What is Technical Analysis?

A trading strategy is a plan. A trading strategy is a roadmap for making money by trading the markets. There is a saying: If you don't know where you are going, you will never get there. A trading strategy tells us how to get to where we want to go. Some strategies are better than others; none are perfect.

Trading is a four legged stool

four elements of a trading strategy You wouldn't try to plop down on a stool with a broken leg would you? You would'nt try to sit on a stool that had only two legs either would you… You should not try to trade with fewer than four legs of your trading stool firmly in place either lest you soon land on your butt. Don't let that happen.

What I mean by this is that there are (at least) four key elements to any successful trading strategy. I'm not saying there can't be more elements, only that there cannot be fewer. These are the four key elements:

  1. Instrument selection
  2. timing
  3. money mangement
  4. psychology

The XLTrader™ add-ins available only for members of our XLTrader-Talk Google group, that are discussed on this website only help the trader with one element of his or her trading strategy. Can you guess which one? Thats right… item 2 … timing. Nobody makes money in the markets with only timing no matter how good they become at it. (And it is a skill at which anyone can learn and improve at). Any successful trader knows that market timing is only one element of a successful strading strategy. And here's a little secret…

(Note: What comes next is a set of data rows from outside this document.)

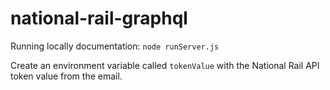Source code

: # national-rail-graphql

Running locally documentation:
`node runServer.js`

Create an environment variable called `tokenValue` with the National Rail API token value from the email.
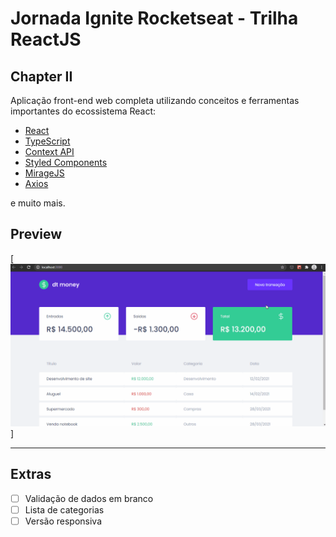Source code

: # Jornada Ignite Rocketseat - Trilha ReactJS

## Chapter II

Aplicação front-end web completa utilizando conceitos e ferramentas importantes do ecossistema React:

- [React](https://reactjs.org)
- [TypeScript](https://www.typescriptlang.org/)
- [Context API](https://reactjs.org/docs/context.html#api)
- [Styled Components](https://styled-components.com/)
- [MirageJS](https://miragejs.com/)
- [Axios](https://github.com/axios/axios)

e muito mais.

## Preview
[![N|DT Money](https://github.com/paulalopes21/ignite-reactjs-chapter-two/blob/main/public/dtmoney.gif)]

* * *

## Extras

- [ ] Validação de dados em branco
- [ ] Lista de categorias
- [ ] Versão responsiva
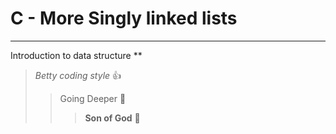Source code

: # C - More Singly linked lists
***
Introduction to data structure
**
> _Betty coding style_ :+1:
>> Going Deeper :muscle:
>>> __Son of God__ :clap:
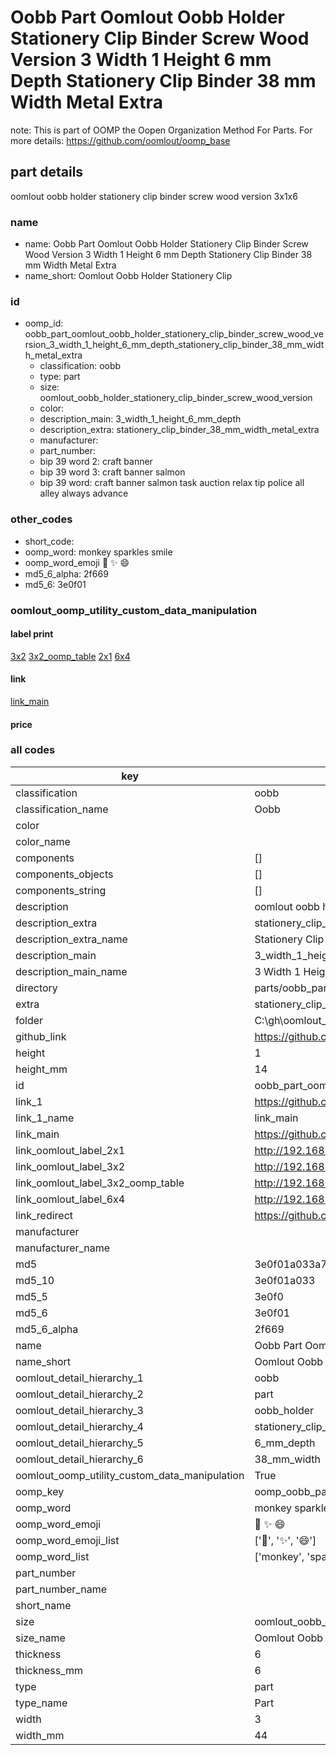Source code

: # Oobb Part Oomlout Oobb Holder Stationery Clip Binder Screw Wood Version 3 Width 1 Height 6 mm Depth Stationery Clip Binder 38 mm Width Metal Extra  

note: This is part of OOMP the Oopen Organization Method For Parts. For more details: https://github.com/oomlout/oomp_base

##  part details
  



oomlout oobb holder stationery clip binder screw wood version 3x1x6



### name
* name: Oobb Part Oomlout Oobb Holder Stationery Clip Binder Screw Wood Version 3 Width 1 Height 6 mm Depth Stationery Clip Binder 38 mm Width Metal Extra
* name_short: Oomlout Oobb Holder Stationery Clip
### id
* oomp_id: oobb_part_oomlout_oobb_holder_stationery_clip_binder_screw_wood_version_3_width_1_height_6_mm_depth_stationery_clip_binder_38_mm_width_metal_extra
  * classification: oobb
  * type: part
  * size: oomlout_oobb_holder_stationery_clip_binder_screw_wood_version
  * color: 
  * description_main: 3_width_1_height_6_mm_depth
  * description_extra: stationery_clip_binder_38_mm_width_metal_extra
  * manufacturer: 
  * part_number: 
  * bip 39 word 2: craft banner
  * bip 39 word 3: craft banner salmon
  * bip 39 word: craft banner salmon task auction relax tip police all alley always advance

### other_codes
* short_code: 
* oomp_word: monkey sparkles smile
* oomp_word_emoji :monkey: :sparkles: :smile:
* md5_6_alpha: 2f669
* md5_6: 3e0f01






### oomlout_oomp_utility_custom_data_manipulation
#### label print
[3x2](http://192.168.1.245:1112/?label=oomp%202f669)
[3x2_oomp_table](http://192.168.1.108:1112/?label=oomp%202f669)
[2x1](http://192.168.1.242:1112/?label=oomp%202f669)
[6x4](http://192.168.1.55:1112/?label=oomp%202f669)    

#### link

[link_main](https://github.com/oomlout/oomlout_oobb_version_4_generated_parts/tree/main/navigation_oomp/oobb/part/oomlout_oobb_holder_stationery_clip_binder_screw_wood_version/3_width_1_height_6_mm_depth/stationery_clip_binder_38_mm_width_metal_extra/part)                              

#### price







### all codes 
| key | value |  
| --- | --- |  
| classification | oobb |  
| classification_name | Oobb |  
| color |  |  
| color_name |  |  
| components | [] |  
| components_objects | [] |  
| components_string | [] |  
| description | oomlout oobb holder stationery clip binder screw wood version 3x1x6 |  
| description_extra | stationery_clip_binder_38_mm_width_metal_extra |  
| description_extra_name | Stationery Clip Binder 38 mm Width Metal Extra |  
| description_main | 3_width_1_height_6_mm_depth |  
| description_main_name | 3 Width 1 Height 6 mm Depth |  
| directory | parts/oobb_part_oomlout_oobb_holder_stationery_clip_binder_screw_wood_version_3_width_1_height_6_mm_depth_stationery_clip_binder_38_mm_width_metal_extra |  
| extra | stationery_clip_binder_38_mm_width_metal |  
| folder | C:\gh\oomlout_oobb_version_4_generated_parts\parts\oobb_part_oomlout_oobb_holder_stationery_clip_binder_screw_wood_version_3_width_1_height_6_mm_depth_stationery_clip_binder_38_mm_width_metal_extra |  
| github_link | https://github.com/oomlout/oomlout_oomp_part_src/tree/main/parts/oobb_part_oomlout_oobb_holder_stationery_clip_binder_screw_wood_version_3_width_1_height_6_mm_depth_stationery_clip_binder_38_mm_width_metal_extra |  
| height | 1 |  
| height_mm | 14 |  
| id | oobb_part_oomlout_oobb_holder_stationery_clip_binder_screw_wood_version_3_width_1_height_6_mm_depth_stationery_clip_binder_38_mm_width_metal_extra |  
| link_1 | https://github.com/oomlout/oomlout_oobb_version_4_generated_parts/tree/main/navigation_oomp/oobb/part/oomlout_oobb_holder_stationery_clip_binder_screw_wood_version/3_width_1_height_6_mm_depth/stationery_clip_binder_38_mm_width_metal_extra/part |  
| link_1_name | link_main |  
| link_main | https://github.com/oomlout/oomlout_oobb_version_4_generated_parts/tree/main/navigation_oomp/oobb/part/oomlout_oobb_holder_stationery_clip_binder_screw_wood_version/3_width_1_height_6_mm_depth/stationery_clip_binder_38_mm_width_metal_extra/part |  
| link_oomlout_label_2x1 | http://192.168.1.242:1112/?label=oomp%202f669 |  
| link_oomlout_label_3x2 | http://192.168.1.245:1112/?label=oomp%202f669 |  
| link_oomlout_label_3x2_oomp_table | http://192.168.1.108:1112/?label=oomp%202f669 |  
| link_oomlout_label_6x4 | http://192.168.1.55:1112/?label=oomp%202f669 |  
| link_redirect | https://github.com/oomlout/oomlout_oobb_version_4_generated_parts/tree/main/parts/oobb_oomlout_oobb_holder_stationery_clip_binder_screw_wood_version_03_01_06_ex_stationery_clip_binder_38_mm_width_metal |  
| manufacturer |  |  
| manufacturer_name |  |  
| md5 | 3e0f01a033a7bc52d4077de17cc49190 |  
| md5_10 | 3e0f01a033 |  
| md5_5 | 3e0f0 |  
| md5_6 | 3e0f01 |  
| md5_6_alpha | 2f669 |  
| name | Oobb Part Oomlout Oobb Holder Stationery Clip Binder Screw Wood Version 3 Width 1 Height 6 mm Depth Stationery Clip Binder 38 mm Width Metal Extra |  
| name_short | Oomlout Oobb Holder Stationery Clip |  
| oomlout_detail_hierarchy_1 | oobb |  
| oomlout_detail_hierarchy_2 | part |  
| oomlout_detail_hierarchy_3 | oobb_holder |  
| oomlout_detail_hierarchy_4 | stationery_clip_binder_swood_version |  
| oomlout_detail_hierarchy_5 | 6_mm_depth |  
| oomlout_detail_hierarchy_6 | 38_mm_width |  
| oomlout_oomp_utility_custom_data_manipulation | True |  
| oomp_key | oomp_oobb_part_oomlout_oobb_holder_stationery_clip_binder_screw_wood_version_3_width_1_height_6_mm_depth_stationery_clip_binder_38_mm_width_metal_extra |  
| oomp_word | monkey sparkles smile |  
| oomp_word_emoji | :monkey: :sparkles: :smile: |  
| oomp_word_emoji_list | [':monkey:', ':sparkles:', ':smile:'] |  
| oomp_word_list | ['monkey', 'sparkles', 'smile'] |  
| part_number |  |  
| part_number_name |  |  
| short_name |  |  
| size | oomlout_oobb_holder_stationery_clip_binder_screw_wood_version |  
| size_name | Oomlout Oobb Holder Stationery Clip Binder Screw Wood Version |  
| thickness | 6 |  
| thickness_mm | 6 |  
| type | part |  
| type_name | Part |  
| width | 3 |  
| width_mm | 44 |  
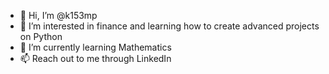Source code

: - 👋 Hi, I’m @k153mp
- 👀 I’m interested in finance and learning how to create advanced projects on Python
- 🌱 I’m currently learning Mathematics
- 📫 Reach out to me through LinkedIn

<!---
k153mp/k153mp is a ✨ special ✨ repository because its `README.md` (this file) appears on your GitHub profile.
You can click the Preview link to take a look at your changes.
--->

Timing is the Least Important Element of a Trading Strategy

encyclopedia of trading strategiesNovice traders find it hard to believe that timing is the least important element of a successful trading strategy. But its true. Infact in their (really good) book Encyclopedia of Trading Strategies Jeffrey Owen Katz and Donna L. McCormick show that even with a random entry (meaning a flip of a coin), while its not recommended, a trader can make money provided the other elements of the stool (our trading stategy) are firmly in place.

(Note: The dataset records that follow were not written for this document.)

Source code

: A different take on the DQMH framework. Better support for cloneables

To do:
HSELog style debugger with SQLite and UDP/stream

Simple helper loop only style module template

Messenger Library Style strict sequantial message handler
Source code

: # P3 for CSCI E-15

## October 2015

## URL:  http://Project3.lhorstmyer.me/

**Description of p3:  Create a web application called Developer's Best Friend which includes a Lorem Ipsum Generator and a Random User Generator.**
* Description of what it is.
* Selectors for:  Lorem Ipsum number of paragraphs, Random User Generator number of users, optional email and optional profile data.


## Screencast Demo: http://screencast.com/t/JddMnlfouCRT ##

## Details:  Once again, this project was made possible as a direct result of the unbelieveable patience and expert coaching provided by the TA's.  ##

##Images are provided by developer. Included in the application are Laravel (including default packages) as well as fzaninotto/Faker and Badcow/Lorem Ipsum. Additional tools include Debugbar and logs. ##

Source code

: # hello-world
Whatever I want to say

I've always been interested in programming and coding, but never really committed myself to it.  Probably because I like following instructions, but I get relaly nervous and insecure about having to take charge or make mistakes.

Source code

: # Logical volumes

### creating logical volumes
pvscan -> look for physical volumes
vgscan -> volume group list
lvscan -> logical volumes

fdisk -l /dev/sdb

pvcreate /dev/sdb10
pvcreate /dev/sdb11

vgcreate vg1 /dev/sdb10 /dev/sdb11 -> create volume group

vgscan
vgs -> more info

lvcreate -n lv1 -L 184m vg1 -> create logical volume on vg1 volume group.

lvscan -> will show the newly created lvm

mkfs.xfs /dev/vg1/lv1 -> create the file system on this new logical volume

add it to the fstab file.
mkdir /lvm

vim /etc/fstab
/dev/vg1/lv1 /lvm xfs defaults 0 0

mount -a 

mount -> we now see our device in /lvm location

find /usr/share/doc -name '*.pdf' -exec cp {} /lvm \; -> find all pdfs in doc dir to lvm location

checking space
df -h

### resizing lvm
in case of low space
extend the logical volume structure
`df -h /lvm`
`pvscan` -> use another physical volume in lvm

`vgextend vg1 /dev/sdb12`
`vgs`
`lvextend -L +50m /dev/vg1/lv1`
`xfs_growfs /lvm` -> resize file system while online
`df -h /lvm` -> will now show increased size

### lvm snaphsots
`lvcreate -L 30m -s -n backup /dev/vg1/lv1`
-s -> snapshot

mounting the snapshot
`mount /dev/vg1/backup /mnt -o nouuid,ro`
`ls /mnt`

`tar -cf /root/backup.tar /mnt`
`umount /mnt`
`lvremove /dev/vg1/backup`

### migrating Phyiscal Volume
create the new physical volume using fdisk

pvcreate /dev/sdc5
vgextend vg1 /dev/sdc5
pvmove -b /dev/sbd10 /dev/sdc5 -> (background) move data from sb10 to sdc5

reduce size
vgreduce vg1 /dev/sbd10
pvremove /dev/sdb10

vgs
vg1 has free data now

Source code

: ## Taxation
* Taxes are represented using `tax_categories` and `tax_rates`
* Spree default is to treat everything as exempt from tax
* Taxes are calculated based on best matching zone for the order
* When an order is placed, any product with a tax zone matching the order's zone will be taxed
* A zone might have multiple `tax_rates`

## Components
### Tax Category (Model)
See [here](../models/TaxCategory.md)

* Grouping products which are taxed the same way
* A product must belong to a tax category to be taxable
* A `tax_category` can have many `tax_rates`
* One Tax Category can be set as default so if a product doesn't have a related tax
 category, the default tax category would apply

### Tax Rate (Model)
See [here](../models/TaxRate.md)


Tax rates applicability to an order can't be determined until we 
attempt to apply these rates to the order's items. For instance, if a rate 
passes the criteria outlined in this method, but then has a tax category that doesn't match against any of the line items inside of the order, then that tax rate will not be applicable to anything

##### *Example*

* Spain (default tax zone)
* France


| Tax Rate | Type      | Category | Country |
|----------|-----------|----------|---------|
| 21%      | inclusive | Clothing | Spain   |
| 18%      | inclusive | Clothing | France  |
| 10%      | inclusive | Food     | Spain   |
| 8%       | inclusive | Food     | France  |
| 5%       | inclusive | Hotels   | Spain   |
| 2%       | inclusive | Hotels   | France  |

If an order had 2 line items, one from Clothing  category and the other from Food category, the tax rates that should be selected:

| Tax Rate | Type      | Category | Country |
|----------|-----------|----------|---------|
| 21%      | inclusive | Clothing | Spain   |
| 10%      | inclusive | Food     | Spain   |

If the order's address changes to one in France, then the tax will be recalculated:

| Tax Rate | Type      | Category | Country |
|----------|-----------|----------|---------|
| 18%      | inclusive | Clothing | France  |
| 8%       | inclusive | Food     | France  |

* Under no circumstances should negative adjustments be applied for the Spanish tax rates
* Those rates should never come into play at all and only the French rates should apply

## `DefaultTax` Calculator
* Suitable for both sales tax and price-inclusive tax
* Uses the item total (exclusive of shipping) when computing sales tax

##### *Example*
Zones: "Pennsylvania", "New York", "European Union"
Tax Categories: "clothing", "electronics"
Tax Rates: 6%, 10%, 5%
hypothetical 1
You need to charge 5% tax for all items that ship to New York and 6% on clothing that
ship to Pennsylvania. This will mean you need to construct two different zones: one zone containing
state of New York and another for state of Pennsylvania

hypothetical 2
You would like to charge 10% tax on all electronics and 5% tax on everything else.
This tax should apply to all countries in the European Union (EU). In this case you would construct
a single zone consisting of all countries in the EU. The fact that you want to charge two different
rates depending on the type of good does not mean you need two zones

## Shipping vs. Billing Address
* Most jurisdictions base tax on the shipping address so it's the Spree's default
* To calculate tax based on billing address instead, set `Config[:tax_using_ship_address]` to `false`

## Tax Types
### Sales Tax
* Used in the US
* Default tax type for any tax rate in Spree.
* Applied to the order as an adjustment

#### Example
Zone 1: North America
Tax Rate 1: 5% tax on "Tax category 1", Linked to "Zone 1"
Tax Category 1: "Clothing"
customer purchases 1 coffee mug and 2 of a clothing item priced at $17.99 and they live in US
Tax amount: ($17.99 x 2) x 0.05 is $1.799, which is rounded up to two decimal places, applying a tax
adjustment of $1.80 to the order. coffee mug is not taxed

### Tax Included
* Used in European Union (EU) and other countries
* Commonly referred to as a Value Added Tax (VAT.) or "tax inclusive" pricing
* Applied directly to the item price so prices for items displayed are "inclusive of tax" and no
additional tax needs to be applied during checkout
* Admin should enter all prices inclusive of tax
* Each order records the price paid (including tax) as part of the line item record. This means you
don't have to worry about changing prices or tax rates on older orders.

My aim in this brief introduction is merely to alert newcomers to technical analysis and market timing that what they are learning is only one element needed to succeed in the market. It can be said that timing is a “necessary but not sufficient” element of an overall trading strategy. We need to choose wisely, then manage our money and the trade but most importantly manage our mind. Trading is 90% mental; trading is 10% mechanical.

Instrument selection

This seems pretty obvious but before you can trade you need to choose something to trade. There are many options to choose from. In equities you have mutual funds, exchange traded funds, stocks, 401k and 403b funds etc. You can trade bonds and bond funds. You can trade currencies (many experienced traders love trading currencies). There there are options, futures and commodites contracts which you will learn about as time progresses.

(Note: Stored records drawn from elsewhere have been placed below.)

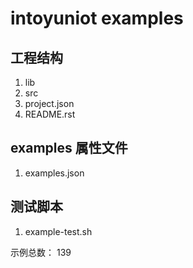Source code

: # intoyuniot examples

## 工程结构
1. lib
2. src
3. project.json
4. README.rst

## examples 属性文件
1. examples.json

## 测试脚本
1. example-test.sh

示例总数：
139
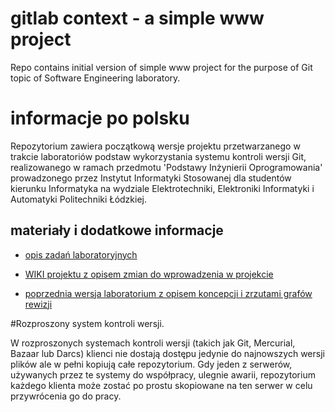 # gitlab context - a simple www project 

Repo contains initial version of simple www project for the purpose of Git topic of Software Engineering laboratory.

# informacje po polsku

Repozytorium zawiera początkową wersje projektu przetwarzanego w trakcie laboratoriów podstaw wykorzystania systemu kontroli wersji Git, realizowanego w ramach przedmotu 'Podstawy Inżynierii Oprogramowania' prowadzonego przez Instytut Informatyki Stosowanej dla studentów kierunku Informatyka na wydziale Elektrotechniki, Elektroniki Informatyki i Automatyki Politechniki Łódzkiej.

## materiały i dodatkowe informacje

- [opis zadań laboratoryjnych](https://docs.google.com/document/d/e/2PACX-1vQz9Vasa7JN1QCsjb3D0DPibND4AIwSRazTbU26tQmFMr9sk1bTYXJm80o_zjNZc_DzIAc-wfu1UESG/pub)
- [WIKI projektu z opisem zmian do wprowadzenia w projekcie](https://github.com/iis-io-team/gitlab_www_project/wiki)

- [poprzednia wersja laboratorium z opisem koncepcji i zrzutami grafów rewizji](https://github.com/radamus/gitlab)

#Rozproszony system kontroli wersji.

W rozproszonych systemach kontroli wersji (takich jak Git, Mercurial, Bazaar lub Darcs) klienci nie dostają dostępu jedynie do najnowszych wersji plików ale w pełni kopiują całe repozytorium. Gdy jeden z serwerów, używanych przez te systemy do współpracy, ulegnie awarii, repozytorium każdego klienta może zostać po prostu skopiowane na ten serwer w celu przywrócenia go do pracy.

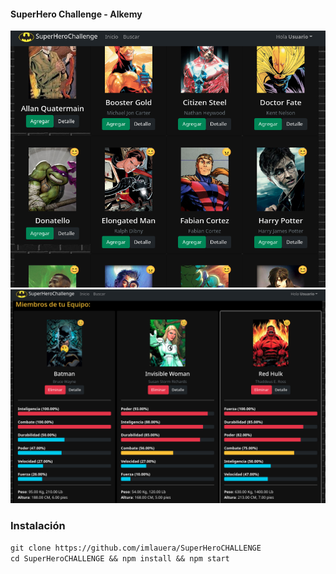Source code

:#### SuperHero Challenge - Alkemy
<img src="./capturas/1.png"/>
<img src="./capturas/2.png"/>


### Instalación
`git clone https://github.com/imlauera/SuperHeroCHALLENGE`  
`cd SuperHeroCHALLENGE && npm install && npm start`
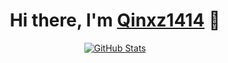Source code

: 
<p>
  <h1 align="center">
    <b>Hi there, I'm <a href="https://www.univ.cloud">Qinxz1414</a> 👋</b>
  </h1>
</p>

<p align="center">
  <a href="https://github.com/Qinxz1414">
    <img alt="GitHub Stats" src="https://github-readme-stats.vercel.app/api?username=qinxz1414&show_icons=true&hide=issues&hide_title=true&include_all_commits=true&theme=transparent" />
    </a>
</p>




<!--
## Hi there 👋

**Qinxz1414/Qinxz1414** is a ✨ _special_ ✨ repository because its `README.md` (this file) appears on your GitHub profile.

Here are some ideas to get you started:

- 🔭 I’m currently working on ...
- 🌱 I’m currently learning ...
- 👯 I’m looking to collaborate on ...
- 🤔 I’m looking for help with ...
- 💬 Ask me about ...
- 📫 How to reach me: ...
- 😄 Pronouns: ...
- ⚡ Fun fact: ...
-->

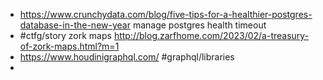 - https://www.crunchydata.com/blog/five-tips-for-a-healthier-postgres-database-in-the-new-year manage postgres health timeout
- #ctfg/story zork maps http://blog.zarfhome.com/2023/02/a-treasury-of-zork-maps.html?m=1
- https://www.houdinigraphql.com/ #graphql/libraries
-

For each of these “instruments” there are a myriad of differnent ways to go about choosing what to buy. Sometimes these selection methods have clever names like: “Fallen Angels” or “Dogs of the Dow” or “CANSLIM” or a whole host of others.

Focus. Don't try to be an expert in too many things. Know what ever it is you are trading. This is why farmers should trade commodites like corn and soybeans and high-tech people might concentrate on Nasdaq stocks. The main point is this: the first element of any successful trade is choosing your market wisely.

Timing

This is where technical analysis comes in. This entire website is geared towards telling you about methods that have worked well in the past and will in all likelyhood continue to work well long after we're both gone.

Money Management

Though its not talked about nearly enough (seems everyone is focused on timing) Money Management is the key to successful trading. What exactly is money mangement you ask? Three things really:

  1. Position sizing
  2. Stop loss protection
  3. Exit stratgey

Position sizing has to do with how much. Because trading is a game of chance (there is a chance we will lose money) we should not wager everthing on one trade. Gamblers do that. We're in this to make money not excitement so we want to wager the optimal amount on each trade.

Ralph Vince wrote a book called: Portfolio Management Formulas which tells you how to calculate how much to wager on any trade given the metrics (win/loss, percent win etc.) of your trading system. Those calculations are for finding the “optimalf” or fixed fraction of your total trading stake that is necessary to grow your account the fastest. It will also tell you what “risk of ruin” is. Traders need to know.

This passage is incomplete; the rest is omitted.